As an introduction to what bitcoin is as a monetary technology, Layered Money: From Gold and Dollars to Bitcoin and Central Bank Digital Currencies is superb, and Bhatia goes through our monetary past to arrive at bitcoin’s role in the monetary future. It’s a little brief on the monetary history front—though as a trained financial historian, I am likely to say that about any book.

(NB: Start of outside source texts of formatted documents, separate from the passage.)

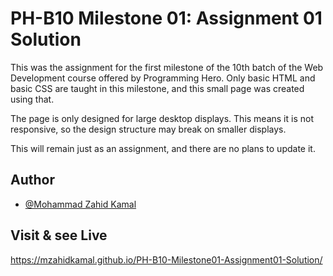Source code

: 
# PH-B10 Milestone 01: Assignment 01 Solution

This was the assignment for the first milestone of the 10th batch of the Web Development course offered by Programming Hero. Only basic HTML and basic CSS are taught in this milestone, and this small page was created using that.

The page is only designed for large desktop displays. This means it is not responsive, so the design structure may break on smaller displays.

This will remain just as an assignment, and there are no plans to update it.


## Author

- [@Mohammad Zahid Kamal](https://github.com/MZahidKamal)


## Visit & see Live

https://mzahidkamal.github.io/PH-B10-Milestone01-Assignment01-Solution/

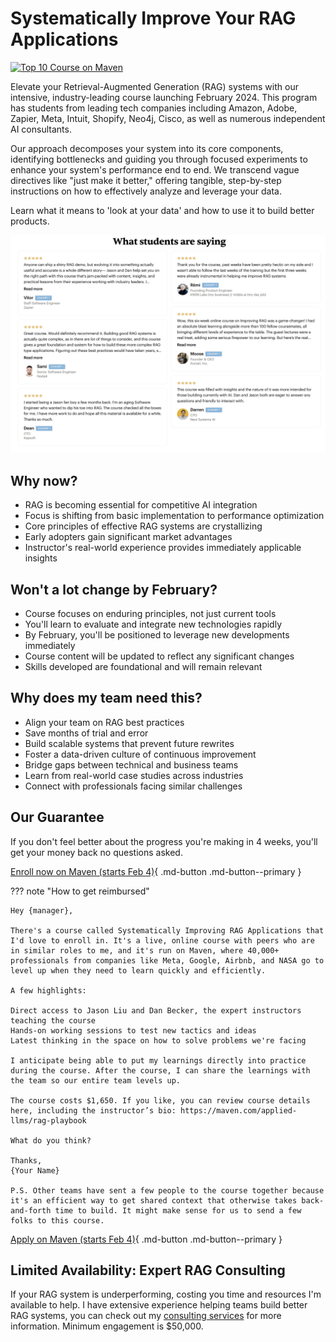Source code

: # Systematically Improve Your RAG Applications

[![Top 10 Course on Maven](writing/posts/img/rag-playbook-course.png)](https://maven.com/applied-llms/rag-playbook)

Elevate your Retrieval-Augmented Generation (RAG) systems with our intensive, industry-leading course launching February 2024. This program has students from leading tech companies including Amazon, Adobe, Zapier, Meta, Intuit, Shopify, Neo4j, Cisco, as well as numerous independent AI consultants.

Our approach decomposes your system into its core components, identifying bottlenecks and guiding you through focused experiments to enhance your system's performance end to end. We transcend vague directives like "just make it better," offering tangible, step-by-step instructions on how to effectively analyze and leverage your data. 

Learn what it means to 'look at your data' and how to use it to build better products.

![RAG Playbook Course](writing/posts/img/course-review.png)

## Why now?

- RAG is becoming essential for competitive AI integration
- Focus is shifting from basic implementation to performance optimization
- Core principles of effective RAG systems are crystallizing
- Early adopters gain significant market advantages
- Instructor's real-world experience provides immediately applicable insights

## Won't a lot change by February?

- Course focuses on enduring principles, not just current tools
- You'll learn to evaluate and integrate new technologies rapidly
- By February, you'll be positioned to leverage new developments immediately
- Course content will be updated to reflect any significant changes
- Skills developed are foundational and will remain relevant

## Why does my team need this?

- Align your team on RAG best practices
- Save months of trial and error
- Build scalable systems that prevent future rewrites
- Foster a data-driven culture of continuous improvement
- Bridge gaps between technical and business teams
- Learn from real-world case studies across industries
- Connect with professionals facing similar challenges

## Our Guarantee

If you don't feel better about the progress you're making in 4 weeks, you'll get your money back no questions asked.

[Enroll now on Maven (starts Feb 4)](https://maven.com/applied-llms/rag-playbook){ .md-button .md-button--primary }

??? note "How to get reimbursed"

    Hey {manager},

    There's a course called Systematically Improving RAG Applications that I'd love to enroll in. It's a live, online course with peers who are in similar roles to me, and it's run on Maven, where 40,000+ professionals from companies like Meta, Google, Airbnb, and NASA go to level up when they need to learn quickly and efficiently.

    A few highlights:

    Direct access to Jason Liu and Dan Becker, the expert instructors teaching the course
    Hands-on working sessions to test new tactics and ideas
    Latest thinking in the space on how to solve problems we're facing

    I anticipate being able to put my learnings directly into practice during the course. After the course, I can share the learnings with the team so our entire team levels up.

    The course costs $1,650. If you like, you can review course details here, including the instructor’s bio: https://maven.com/applied-llms/rag-playbook

    What do you think?

    Thanks,
    {Your Name}

    P.S. Other teams have sent a few people to the course together because it's an efficient way to get shared context that otherwise takes back-and-forth time to build. It might make sense for us to send a few folks to this course.

[Apply on Maven (starts Feb 4)](https://maven.com/applied-llms/rag-playbook){ .md-button .md-button--primary }


## Limited Availability: Expert RAG Consulting

If your RAG system is underperforming, costing you time and resources I'm available to help. I have extensive experience helping teams build better RAG systems, you can check out my [consulting services](services.md) for more information. Minimum engagement is $50,000.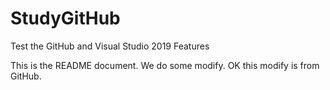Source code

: # StudyGitHub
Test the GitHub and Visual Studio 2019 Features

This is the README document.
We do some modify.
OK this modify is from GitHub.

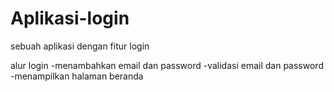 # Aplikasi-login
sebuah aplikasi dengan fitur login


alur login
-menambahkan email dan password
-validasi email dan password
-menampilkan halaman beranda
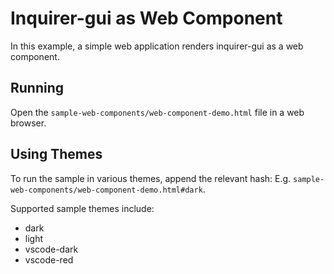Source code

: # Inquirer-gui as Web Component
In this example, a simple web application renders inquirer-gui as a web component.

## Running
Open the `sample-web-components/web-component-demo.html` file in a web browser.

## Using Themes
To run the sample in various themes, append the relevant hash: E.g. `sample-web-components/web-component-demo.html#dark`.

Supported sample themes include:
* dark
* light
* vscode-dark
* vscode-red

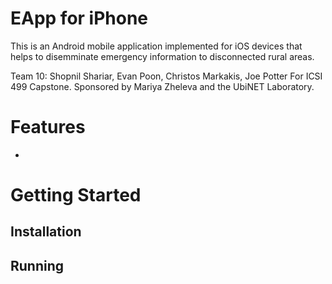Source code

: # EApp for iPhone
This is an Android mobile application implemented for iOS devices that helps to disemminate emergency information to disconnected rural areas.

Team 10: Shopnil Shariar, Evan Poon, Christos Markakis, Joe Potter
For ICSI 499 Capstone. Sponsored by Mariya Zheleva and the UbiNET Laboratory.

# Features
- 

# Getting Started


## Installation


## Running
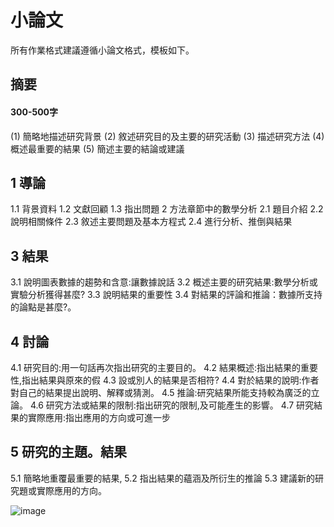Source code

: # 小論文
所有作業格式建議遵循小論文格式，模板如下。

## 摘要
#### 300-500字
(1) 簡略地描述研究背景
(2) 敘述研究目的及主要的研究活動
(3) 描述研究方法
(4) 概述最重要的結果
(5) 簡述主要的結論或建議

## 1	導論
1.1	背景資料
1.2	文獻回顧
1.3	指出問題
2	方法章節中的數學分析
2.1	題目介紹
2.2	說明相關條件
2.3	敘述主要問題及基本方程式
2.4	進行分析、推倒與結果

## 3	結果
3.1	說明圖表數據的趨勢和含意:讓數據說話
3.2	概述主要的研究結果:數學分析或實驗分析獲得甚麼?
3.3	說明結果的重要性
3.4	對結果的評論和推論：數據所支持的論點是甚麼?。
## 4	討論
4.1	研究目的:用一句話再次指出研究的主要目的。
4.2	結果概述:指出結果的重要性,指出結果與原來的假
4.3	設或別人的結果是否相符?
4.4	對於結果的說明:作者對自己的結果提出說明、解釋或猜測。
4.5	推論:研究結果所能支持較為廣泛的立論。
4.6	研究方法或結果的限制:指出研究的限制,及可能產生的影響。
4.7	研究結果的實際應用:指出應用的方向或可進一步
## 5	研究的主題。結果
5.1	簡略地重覆最重要的結果,
5.2	指出結果的蘊涵及所衍生的推論
5.3	建議新的研究題或實際應用的方向。

![image](https://github.com/boboloiono/Nonlinear-Control/assets/62455939/d7ae4358-cd29-439f-9f2d-d86668e9f3b7)
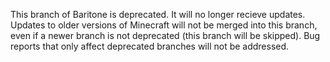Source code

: This branch of Baritone is deprecated. It will no longer recieve updates. Updates to older versions of Minecraft will not be merged into this branch, 
even if a newer branch is not deprecated (this branch will be skipped). Bug reports that only affect deprecated branches will not be addressed.
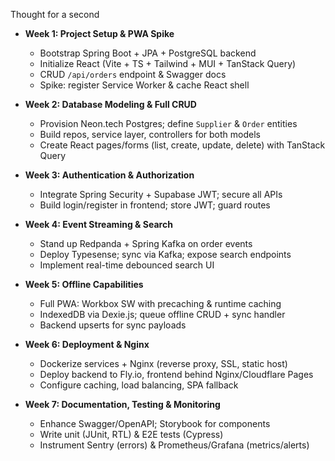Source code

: Thought for a second


* **Week 1: Project Setup & PWA Spike**

  * Bootstrap Spring Boot + JPA + PostgreSQL backend
  * Initialize React (Vite + TS + Tailwind + MUI + TanStack Query)
  * CRUD `/api/orders` endpoint & Swagger docs
  * Spike: register Service Worker & cache React shell

* **Week 2: Database Modeling & Full CRUD**

  * Provision Neon.tech Postgres; define `Supplier` & `Order` entities
  * Build repos, service layer, controllers for both models
  * Create React pages/forms (list, create, update, delete) with TanStack Query

* **Week 3: Authentication & Authorization**

  * Integrate Spring Security + Supabase JWT; secure all APIs
  * Build login/register in frontend; store JWT; guard routes

* **Week 4: Event Streaming & Search**

  * Stand up Redpanda + Spring Kafka on order events
  * Deploy Typesense; sync via Kafka; expose search endpoints
  * Implement real-time debounced search UI

* **Week 5: Offline Capabilities**

  * Full PWA: Workbox SW with precaching & runtime caching
  * IndexedDB via Dexie.js; queue offline CRUD + sync handler
  * Backend upserts for sync payloads

* **Week 6: Deployment & Nginx**

  * Dockerize services + Nginx (reverse proxy, SSL, static host)
  * Deploy backend to Fly.io, frontend behind Nginx/Cloudflare Pages
  * Configure caching, load balancing, SPA fallback

* **Week 7: Documentation, Testing & Monitoring**

  * Enhance Swagger/OpenAPI; Storybook for components
  * Write unit (JUnit, RTL) & E2E tests (Cypress)
  * Instrument Sentry (errors) & Prometheus/Grafana (metrics/alerts)
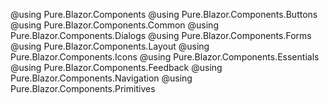 @using Pure.Blazor.Components
@using Pure.Blazor.Components.Buttons
@using Pure.Blazor.Components.Common
@using Pure.Blazor.Components.Dialogs
@using Pure.Blazor.Components.Forms
@using Pure.Blazor.Components.Layout
@using Pure.Blazor.Components.Icons
@using Pure.Blazor.Components.Essentials
@using Pure.Blazor.Components.Feedback
@using Pure.Blazor.Components.Navigation
@using Pure.Blazor.Components.Primitives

Bhatia sees the world of money as a pyramid, but interestingly, he flips it onto the right side, which is contrary to the way monetary economics has long depicted our banking system (and what you’d find in most textbooks). Usually, we portray the money as an inverted pyramid, with base money at the base and increasingly wider layers of monetary substitutes above it. The more leveraged the banking system, the longer and wider the sides of the pyramid, and it’s graphically clear that the system consumers interact with every day (the broadest, top layer) rests on a fragile foundation.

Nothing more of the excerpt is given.